§ **TASK DESCRIPTION**
Reproduce the whole listing, keeping each line as it is.

_ _ _

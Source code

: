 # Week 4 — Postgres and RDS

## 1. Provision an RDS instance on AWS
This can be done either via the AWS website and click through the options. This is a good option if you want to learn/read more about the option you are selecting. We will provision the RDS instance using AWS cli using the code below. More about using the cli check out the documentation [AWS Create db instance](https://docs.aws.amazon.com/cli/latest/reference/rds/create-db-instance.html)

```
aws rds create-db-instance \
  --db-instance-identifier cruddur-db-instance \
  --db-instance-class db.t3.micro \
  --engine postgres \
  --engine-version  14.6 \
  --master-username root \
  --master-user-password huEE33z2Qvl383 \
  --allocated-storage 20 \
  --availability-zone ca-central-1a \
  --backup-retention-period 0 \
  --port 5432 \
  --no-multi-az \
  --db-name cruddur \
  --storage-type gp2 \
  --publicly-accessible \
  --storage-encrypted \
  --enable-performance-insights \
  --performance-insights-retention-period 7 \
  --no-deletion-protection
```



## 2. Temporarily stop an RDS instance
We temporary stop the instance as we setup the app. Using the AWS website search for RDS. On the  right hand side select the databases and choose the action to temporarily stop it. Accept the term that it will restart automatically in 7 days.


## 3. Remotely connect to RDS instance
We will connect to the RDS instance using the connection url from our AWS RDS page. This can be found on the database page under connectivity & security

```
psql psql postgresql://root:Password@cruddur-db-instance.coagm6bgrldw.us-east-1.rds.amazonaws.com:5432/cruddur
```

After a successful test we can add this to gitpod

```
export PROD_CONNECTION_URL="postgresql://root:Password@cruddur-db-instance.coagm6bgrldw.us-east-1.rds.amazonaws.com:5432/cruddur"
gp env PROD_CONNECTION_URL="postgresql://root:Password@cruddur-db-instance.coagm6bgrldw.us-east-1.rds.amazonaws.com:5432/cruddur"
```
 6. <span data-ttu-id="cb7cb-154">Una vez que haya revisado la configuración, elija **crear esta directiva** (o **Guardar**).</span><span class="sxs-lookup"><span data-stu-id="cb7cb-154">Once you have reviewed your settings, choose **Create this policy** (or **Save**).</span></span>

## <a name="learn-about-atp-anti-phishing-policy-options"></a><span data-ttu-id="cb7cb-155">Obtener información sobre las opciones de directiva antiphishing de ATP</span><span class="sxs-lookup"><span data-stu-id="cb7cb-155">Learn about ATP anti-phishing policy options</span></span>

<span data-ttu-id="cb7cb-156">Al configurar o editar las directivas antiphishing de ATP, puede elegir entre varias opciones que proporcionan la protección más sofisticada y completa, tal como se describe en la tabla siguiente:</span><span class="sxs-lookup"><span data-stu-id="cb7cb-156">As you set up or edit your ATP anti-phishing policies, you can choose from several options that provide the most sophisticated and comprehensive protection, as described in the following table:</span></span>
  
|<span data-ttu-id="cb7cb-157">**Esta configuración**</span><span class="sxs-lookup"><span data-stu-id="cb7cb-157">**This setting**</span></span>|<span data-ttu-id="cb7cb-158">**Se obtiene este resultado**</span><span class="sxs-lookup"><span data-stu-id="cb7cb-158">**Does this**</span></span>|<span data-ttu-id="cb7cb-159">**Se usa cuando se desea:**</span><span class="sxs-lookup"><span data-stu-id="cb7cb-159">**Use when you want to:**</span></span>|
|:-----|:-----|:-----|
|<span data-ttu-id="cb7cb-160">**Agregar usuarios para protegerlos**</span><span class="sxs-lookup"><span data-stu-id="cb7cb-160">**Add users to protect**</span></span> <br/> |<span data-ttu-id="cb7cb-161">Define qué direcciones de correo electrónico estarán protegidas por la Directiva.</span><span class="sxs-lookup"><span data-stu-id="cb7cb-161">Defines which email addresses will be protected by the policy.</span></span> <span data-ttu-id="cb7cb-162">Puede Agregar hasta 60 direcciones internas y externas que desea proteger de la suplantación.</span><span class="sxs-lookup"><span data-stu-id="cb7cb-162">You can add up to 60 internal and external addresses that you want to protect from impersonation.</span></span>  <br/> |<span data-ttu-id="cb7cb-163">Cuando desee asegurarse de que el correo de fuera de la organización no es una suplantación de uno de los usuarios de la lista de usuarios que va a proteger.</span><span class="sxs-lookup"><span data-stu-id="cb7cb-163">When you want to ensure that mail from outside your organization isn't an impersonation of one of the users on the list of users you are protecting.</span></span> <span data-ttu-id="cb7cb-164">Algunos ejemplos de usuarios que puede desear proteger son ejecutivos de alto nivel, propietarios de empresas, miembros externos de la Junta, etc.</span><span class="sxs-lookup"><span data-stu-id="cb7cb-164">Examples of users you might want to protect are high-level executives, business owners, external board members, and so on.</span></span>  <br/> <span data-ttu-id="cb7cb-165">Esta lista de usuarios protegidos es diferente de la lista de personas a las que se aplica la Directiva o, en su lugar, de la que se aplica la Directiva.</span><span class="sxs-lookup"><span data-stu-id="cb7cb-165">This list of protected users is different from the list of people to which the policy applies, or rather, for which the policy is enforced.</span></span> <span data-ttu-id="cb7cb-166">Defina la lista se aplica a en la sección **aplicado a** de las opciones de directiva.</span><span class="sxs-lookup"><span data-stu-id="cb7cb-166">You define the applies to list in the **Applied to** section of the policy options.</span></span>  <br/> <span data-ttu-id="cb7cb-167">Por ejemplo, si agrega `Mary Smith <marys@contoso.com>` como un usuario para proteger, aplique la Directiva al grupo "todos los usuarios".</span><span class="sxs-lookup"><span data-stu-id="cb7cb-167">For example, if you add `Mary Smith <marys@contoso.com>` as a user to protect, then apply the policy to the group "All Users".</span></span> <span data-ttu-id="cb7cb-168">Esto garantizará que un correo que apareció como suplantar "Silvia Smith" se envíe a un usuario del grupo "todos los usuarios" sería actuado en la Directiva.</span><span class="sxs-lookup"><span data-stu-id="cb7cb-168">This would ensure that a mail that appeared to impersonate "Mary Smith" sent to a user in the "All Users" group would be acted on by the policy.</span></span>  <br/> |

_ _ _

§ **SOLUTION FOR THIS TASK**
Source code

: # Week 4 — Postgres and RDS

## 1. Provision an RDS instance on AWS
This can be done either via the AWS website and click through the options. This is a good option if you want to learn/read more about the option you are selecting. We will provision the RDS instance using AWS cli using the code below. More about using the cli check out the documentation [AWS Create db instance](https://docs.aws.amazon.com/cli/latest/reference/rds/create-db-instance.html)

```
aws rds create-db-instance \
  --db-instance-identifier cruddur-db-instance \
  --db-instance-class db.t3.micro \
  --engine postgres \
  --engine-version  14.6 \
  --master-username root \
  --master-user-password huEE33z2Qvl383 \
  --allocated-storage 20 \
  --availability-zone ca-central-1a \
  --backup-retention-period 0 \
  --port 5432 \
  --no-multi-az \
  --db-name cruddur \
  --storage-type gp2 \
  --publicly-accessible \
  --storage-encrypted \
  --enable-performance-insights \
  --performance-insights-retention-period 7 \
  --no-deletion-protection
```



## 2. Temporarily stop an RDS instance
We temporary stop the instance as we setup the app. Using the AWS website search for RDS. On the  right hand side select the databases and choose the action to temporarily stop it. Accept the term that it will restart automatically in 7 days.


## 3. Remotely connect to RDS instance
We will connect to the RDS instance using the connection url from our AWS RDS page. This can be found on the database page under connectivity & security

```
psql psql postgresql://root:Password@cruddur-db-instance.coagm6bgrldw.us-east-1.rds.amazonaws.com:5432/cruddur
```

After a successful test we can add this to gitpod

```
export PROD_CONNECTION_URL="postgresql://root:Password@cruddur-db-instance.coagm6bgrldw.us-east-1.rds.amazonaws.com:5432/cruddur"
gp env PROD_CONNECTION_URL="postgresql://root:Password@cruddur-db-instance.coagm6bgrldw.us-east-1.rds.amazonaws.com:5432/cruddur"
```
 6. <span data-ttu-id="cb7cb-154">Una vez que haya revisado la configuración, elija **crear esta directiva** (o **Guardar**).</span><span class="sxs-lookup"><span data-stu-id="cb7cb-154">Once you have reviewed your settings, choose **Create this policy** (or **Save**).</span></span>

## <a name="learn-about-atp-anti-phishing-policy-options"></a><span data-ttu-id="cb7cb-155">Obtener información sobre las opciones de directiva antiphishing de ATP</span><span class="sxs-lookup"><span data-stu-id="cb7cb-155">Learn about ATP anti-phishing policy options</span></span>

<span data-ttu-id="cb7cb-156">Al configurar o editar las directivas antiphishing de ATP, puede elegir entre varias opciones que proporcionan la protección más sofisticada y completa, tal como se describe en la tabla siguiente:</span><span class="sxs-lookup"><span data-stu-id="cb7cb-156">As you set up or edit your ATP anti-phishing policies, you can choose from several options that provide the most sophisticated and comprehensive protection, as described in the following table:</span></span>
  
|<span data-ttu-id="cb7cb-157">**Esta configuración**</span><span class="sxs-lookup"><span data-stu-id="cb7cb-157">**This setting**</span></span>|<span data-ttu-id="cb7cb-158">**Se obtiene este resultado**</span><span class="sxs-lookup"><span data-stu-id="cb7cb-158">**Does this**</span></span>|<span data-ttu-id="cb7cb-159">**Se usa cuando se desea:**</span><span class="sxs-lookup"><span data-stu-id="cb7cb-159">**Use when you want to:**</span></span>|
|:-----|:-----|:-----|
|<span data-ttu-id="cb7cb-160">**Agregar usuarios para protegerlos**</span><span class="sxs-lookup"><span data-stu-id="cb7cb-160">**Add users to protect**</span></span> <br/> |<span data-ttu-id="cb7cb-161">Define qué direcciones de correo electrónico estarán protegidas por la Directiva.</span><span class="sxs-lookup"><span data-stu-id="cb7cb-161">Defines which email addresses will be protected by the policy.</span></span> <span data-ttu-id="cb7cb-162">Puede Agregar hasta 60 direcciones internas y externas que desea proteger de la suplantación.</span><span class="sxs-lookup"><span data-stu-id="cb7cb-162">You can add up to 60 internal and external addresses that you want to protect from impersonation.</span></span>  <br/> |<span data-ttu-id="cb7cb-163">Cuando desee asegurarse de que el correo de fuera de la organización no es una suplantación de uno de los usuarios de la lista de usuarios que va a proteger.</span><span class="sxs-lookup"><span data-stu-id="cb7cb-163">When you want to ensure that mail from outside your organization isn't an impersonation of one of the users on the list of users you are protecting.</span></span> <span data-ttu-id="cb7cb-164">Algunos ejemplos de usuarios que puede desear proteger son ejecutivos de alto nivel, propietarios de empresas, miembros externos de la Junta, etc.</span><span class="sxs-lookup"><span data-stu-id="cb7cb-164">Examples of users you might want to protect are high-level executives, business owners, external board members, and so on.</span></span>  <br/> <span data-ttu-id="cb7cb-165">Esta lista de usuarios protegidos es diferente de la lista de personas a las que se aplica la Directiva o, en su lugar, de la que se aplica la Directiva.</span><span class="sxs-lookup"><span data-stu-id="cb7cb-165">This list of protected users is different from the list of people to which the policy applies, or rather, for which the policy is enforced.</span></span> <span data-ttu-id="cb7cb-166">Defina la lista se aplica a en la sección **aplicado a** de las opciones de directiva.</span><span class="sxs-lookup"><span data-stu-id="cb7cb-166">You define the applies to list in the **Applied to** section of the policy options.</span></span>  <br/> <span data-ttu-id="cb7cb-167">Por ejemplo, si agrega `Mary Smith <marys@contoso.com>` como un usuario para proteger, aplique la Directiva al grupo "todos los usuarios".</span><span class="sxs-lookup"><span data-stu-id="cb7cb-167">For example, if you add `Mary Smith <marys@contoso.com>` as a user to protect, then apply the policy to the group "All Users".</span></span> <span data-ttu-id="cb7cb-168">Esto garantizará que un correo que apareció como suplantar "Silvia Smith" se envíe a un usuario del grupo "todos los usuarios" sería actuado en la Directiva.</span><span class="sxs-lookup"><span data-stu-id="cb7cb-168">This would ensure that a mail that appeared to impersonate "Mary Smith" sent to a user in the "All Users" group would be acted on by the policy.</span></span>  <br/> |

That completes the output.